## Aim of the task
Go through the listing below and repeat it exactly, dropping the pictures.

## Dataset records
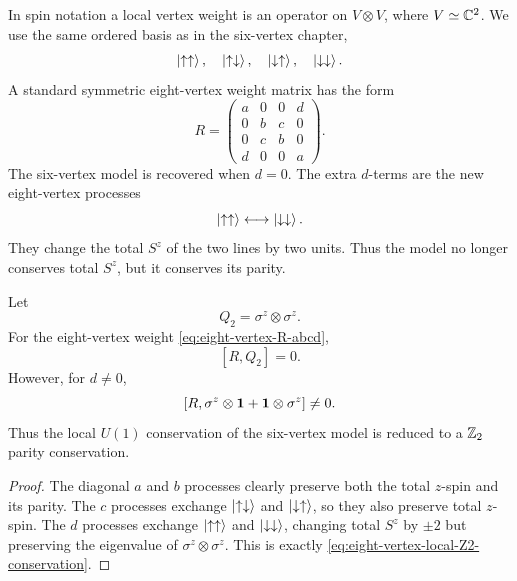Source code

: In spin notation a local vertex weight is an operator on
$V\otimes V$, where $V\simeq\CC^2$.  We use the same ordered basis as in the
six-vertex chapter,
\begin{equation}
    \ket{\uparrow\uparrow},\quad
    \ket{\uparrow\downarrow},\quad
    \ket{\downarrow\uparrow},\quad
    \ket{\downarrow\downarrow}.
\end{equation}
A standard symmetric eight-vertex weight matrix has the form
\begin{equation}
\label{eq:eight-vertex-R-abcd}
    R=
    \begin{pmatrix}
        a&0&0&d\\
        0&b&c&0\\
        0&c&b&0\\
        d&0&0&a
    \end{pmatrix}.
\end{equation}
The six-vertex model is recovered when $d=0$.  The extra $d$-terms are the new
eight-vertex processes
\begin{equation}
\label{eq:eight-vertex-pair-flip-processes}
    \ket{\uparrow\uparrow}\longleftrightarrow\ket{\downarrow\downarrow}.
\end{equation}
They change the total $S^z$ of the two lines by two units.  Thus the model no
longer conserves total $S^z$, but it conserves its parity.

\begin{proposition}[$\ZZ_2$ conservation]
Let
\begin{equation}
    Q_2=\sigma^z\otimes\sigma^z .
\end{equation}
For the eight-vertex weight \cref{eq:eight-vertex-R-abcd},
\begin{equation}
\label{eq:eight-vertex-local-Z2-conservation}
    [R,Q_2]=0 .
\end{equation}
However, for $d\neq0$,
\begin{equation}
    \left[R,\sigma^z\otimes\id+\id\otimes\sigma^z\right]\neq0 .
\end{equation}
Thus the local $U(1)$ conservation of the six-vertex model is reduced to a
$\ZZ_2$ parity conservation.
\end{proposition}

\begin{proof}
The diagonal $a$ and $b$ processes clearly preserve both the total $z$-spin and
its parity.  The $c$ processes exchange
$\ket{\uparrow\downarrow}$ and $\ket{\downarrow\uparrow}$, so they also preserve
total $z$-spin.  The $d$ processes exchange
$\ket{\uparrow\uparrow}$ and $\ket{\downarrow\downarrow}$, changing total $S^z$
by $\pm2$ but preserving the eigenvalue of $\sigma^z\otimes\sigma^z$.  This is
exactly \cref{eq:eight-vertex-local-Z2-conservation}.
\end{proof}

## Exercise response
Source code

: In spin notation a local vertex weight is an operator on
$V\otimes V$, where $V\simeq\CC^2$.  We use the same ordered basis as in the
six-vertex chapter,
\begin{equation}
    \ket{\uparrow\uparrow},\quad
    \ket{\uparrow\downarrow},\quad
    \ket{\downarrow\uparrow},\quad
    \ket{\downarrow\downarrow}.
\end{equation}
A standard symmetric eight-vertex weight matrix has the form
\begin{equation}
\label{eq:eight-vertex-R-abcd}
    R=
    \begin{pmatrix}
        a&0&0&d\\
        0&b&c&0\\
        0&c&b&0\\
        d&0&0&a
    \end{pmatrix}.
\end{equation}
The six-vertex model is recovered when $d=0$.  The extra $d$-terms are the new
eight-vertex processes
\begin{equation}
\label{eq:eight-vertex-pair-flip-processes}
    \ket{\uparrow\uparrow}\longleftrightarrow\ket{\downarrow\downarrow}.
\end{equation}
They change the total $S^z$ of the two lines by two units.  Thus the model no
longer conserves total $S^z$, but it conserves its parity.

\begin{proposition}[$\ZZ_2$ conservation]
Let
\begin{equation}
    Q_2=\sigma^z\otimes\sigma^z .
\end{equation}
For the eight-vertex weight \cref{eq:eight-vertex-R-abcd},
\begin{equation}
\label{eq:eight-vertex-local-Z2-conservation}
    [R,Q_2]=0 .
\end{equation}
However, for $d\neq0$,
\begin{equation}
    \left[R,\sigma^z\otimes\id+\id\otimes\sigma^z\right]\neq0 .
\end{equation}
Thus the local $U(1)$ conservation of the six-vertex model is reduced to a
$\ZZ_2$ parity conservation.
\end{proposition}

\begin{proof}
The diagonal $a$ and $b$ processes clearly preserve both the total $z$-spin and
its parity.  The $c$ processes exchange
$\ket{\uparrow\downarrow}$ and $\ket{\downarrow\uparrow}$, so they also preserve
total $z$-spin.  The $d$ processes exchange
$\ket{\uparrow\uparrow}$ and $\ket{\downarrow\downarrow}$, changing total $S^z$
by $\pm2$ but preserving the eigenvalue of $\sigma^z\otimes\sigma^z$.  This is
exactly \cref{eq:eight-vertex-local-Z2-conservation}.
\end{proof}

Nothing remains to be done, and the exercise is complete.